[WHAT TO PRODUCE]:
Search the records for "resulting". Report every line where it occurs.

START DATA SECTION

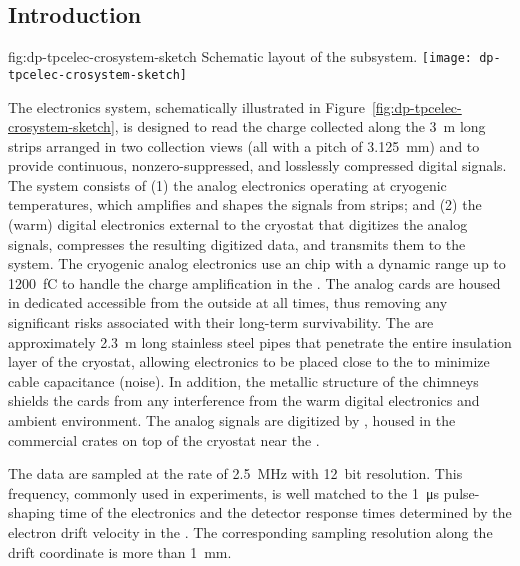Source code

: \subsection{Introduction}
\label{ssec:dp-tpcelec-intro}

\begin{dunefigure}{fig:dp-tpcelec-crosystem-sketch}
{Schematic layout of the   subsystem.}
\texttt{[image: dp-tpcelec-crosystem-sketch]}
\end{dunefigure}


The  electronics system, schematically illustrated in  Figure~\ref{fig:dp-tpcelec-crosystem-sketch}, is designed to read the charge collected along the \SI{3}{m} long  strips arranged in two collection views (all with a pitch of \SI{3.125}{mm}) and 
to provide continuous, nonzero-suppressed, and losslessly compressed digital signals.  
The system consists of (1) the  analog electronics operating at cryogenic temperatures, which amplifies and shapes the signals from  strips; and (2) the (warm) digital electronics external to the cryostat that digitizes the analog signals, compresses the resulting digitized data, and transmits them to the  system.  The cryogenic  analog electronics use an  chip with a dynamic range up to \SI{1200}{fC} to handle %
the charge amplification in the . The analog  cards are housed in dedicated  accessible from the outside at all times, thus removing any significant risks associated with their long-term survivability. The  are approximately \SI{2.3}{m} long stainless steel pipes that %
penetrate the entire insulation layer of the cryostat, allowing  electronics to be placed close to the  to minimize cable capacitance (noise).  In addition, the metallic structure of the chimneys shields the  cards from any interference from the warm digital electronics and ambient environment. The analog signals are digitized by , housed in the commercial  crates on top of the cryostat near the . 

The  data are sampled at the rate of \SI{2.5}{MHz} with \SI{12}{bit} resolution. This frequency, %
commonly used in  experiments, is well matched to the \SI{1}{\micro\second} pulse-shaping time of the  electronics and the detector response times determined by the electron drift velocity in the . The corresponding sampling resolution along the drift coordinate is more than \SI{1}{\mm}. 


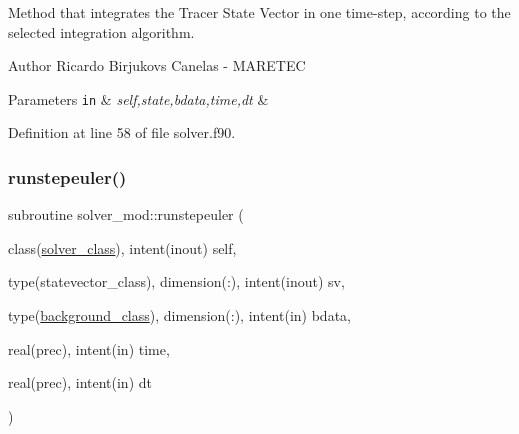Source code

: Method that integrates the Tracer State Vector in one time-\/step, according to the selected integration algorithm. 

\begin{DoxyAuthor}{Author}
Ricardo Birjukovs Canelas -\/ M\+A\+R\+E\+T\+EC 
\end{DoxyAuthor}

\begin{DoxyParams}[1]{Parameters}
\mbox{\tt in}  & {\em self,state,bdata,time,dt} & \\
\hline
\end{DoxyParams}


Definition at line 58 of file solver.\+f90.


\mbox{\label{namespacesolver__mod_a21533e195501ebb46c1814aeaede4c55}} 
\subsubsection{\texorpdfstring{runstepeuler()}{runstepeuler()}}
{\footnotesize\ttfamily subroutine solver\+\_\+mod\+::runstepeuler (\begin{DoxyParamCaption}\item[{class(\mbox{\hyperlink{structsolver__mod_1_1solver__class}{solver\+\_\+class}}), intent(inout)}]{self,  }\item[{type(statevector\+\_\+class), dimension(\+:), intent(inout)}]{sv,  }\item[{type(\mbox{\hyperlink{structbackground__mod_1_1background__class}{background\+\_\+class}}), dimension(\+:), intent(in)}]{bdata,  }\item[{real(prec), intent(in)}]{time,  }\item[{real(prec), intent(in)}]{dt }\end{DoxyParamCaption})\hspace{0.3cm}{\ttfamily [private]}}



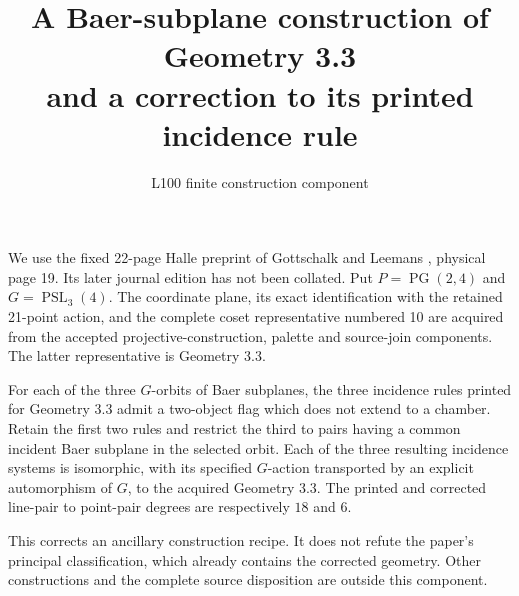\documentclass[11pt]{article}
\title{A Baer-subplane construction of Geometry 3.3\\and a correction to its printed incidence rule}
\author{L100 finite construction component}\date{}
\begin{document}
\maketitle
We use the fixed 22-page Halle preprint of Gottschalk and Leemans
\cite{GL}, physical page 19. Its later journal edition has not been
collated. Put $P=\operatorname{PG}(2,4)$ and $G=\operatorname{PSL}_3(4)$.
The coordinate plane, its exact identification with the retained
21-point action, and the complete coset representative numbered 10 are
acquired from the accepted projective-construction, palette and source-join
components. The latter representative is Geometry 3.3.

\begin{theorem}
For each of the three $G$-orbits of Baer subplanes, the three incidence
rules printed for Geometry 3.3 admit a two-object flag which does not
extend to a chamber. Retain the first two rules and restrict the third
to pairs having a common incident Baer subplane in the selected orbit.
Each of the three resulting incidence systems is isomorphic, with its
specified $G$-action transported by an explicit automorphism of $G$, to
the acquired Geometry 3.3. The printed and corrected line-pair to
point-pair degrees are respectively $18$ and $6$.
\end{theorem}
This corrects an ancillary construction recipe. It does not refute the
paper's principal classification, which already contains the corrected
geometry. Other constructions and the complete source disposition are
outside this component.
\end{document}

END DATA SECTION

[RESULT OF THIS TASK]:
The system consists of (1) the  analog electronics operating at cryogenic temperatures, which amplifies and shapes the signals from  strips; and (2) the (warm) digital electronics external to the cryostat that digitizes the analog signals, compresses the resulting digitized data, and transmits them to the  system.  The cryogenic  analog electronics use an  chip with a dynamic range up to \SI{1200}{fC} to handle %
Each of the three resulting incidence systems is isomorphic, with its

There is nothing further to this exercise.